Arriving at the venue, we were immediately greeted by a lady drenched in body-hugging neon, handing out huge bingo sheets and different colour markers, and despite it being only 5.30pm, we could hear the music pounding through the walls.
Descending a few floors, we walk out to the main arena, and we see a DJ on the stage, already lining up one EDM banger after another, giving the whole place a secret-location-in-Ibiza vibe.
Tables and chairs are packed together, forcing strangers to become new BFFs, and we can already spot at least two hen parties, and one stag. They're on opposite ends of the room, but before the night is over, they'll be combining their partying powers on a makeshift dancefloor.
This is Bingo Loco.
Speaking to William Meara, one of the founders of Bingo Loco, it is clear that the show has come a long way.
"Two of the founders backpacked to the front-line fight against ISIS in 2016," William tells JOE, "where they found themselves playing Bingo in a communal hall with Peshmerga soldiers. Since they didn't know Arabic, they made their own rules, the soldiers joined in and the basis of a bingo drinking game was formed."
You can read more about William and BL's co-founder Craig Reynolds front-line story here.
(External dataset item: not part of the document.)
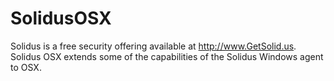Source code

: # SolidusOSX
Solidus is a free security offering available at http://www.GetSolid.us. Solidus OSX extends some of the capabilities of the Solidus Windows agent to OSX.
"When we came back to Ireland after having travelled for 16 months," William continues, "and eager to get some funds going again for future travel plans, we decided to create Bingo Loco, which includes elements of the best parties in the world, taking influence from other mass participation entertainment elements and bingo games around the world."
Once the place is packed to the rafters, out comes our host for the evening, who doesn't introduce himself, but if you can imagine Conor McGregor as a holiday rep in an adults-only Majorca hotel, then you're pretty much there.
He spells out the rules of the game for each round, and shows off some of the prizes, which include everything from Beats headphones to a trip to Madrid to... a pair of glow-in-the-dark dildos.
Everyone in the audience is game for it though, as the host calls out the numbers, looking for any excuse to link a number to song, or a dirty joke. The number 69 never arrives, much to his (and the crowd's) disappointment, but the number 32 causes the DJ to stick on the Irish national anthem. Drawing number five leads to 'Mambo No.5'. And the number 90? Well...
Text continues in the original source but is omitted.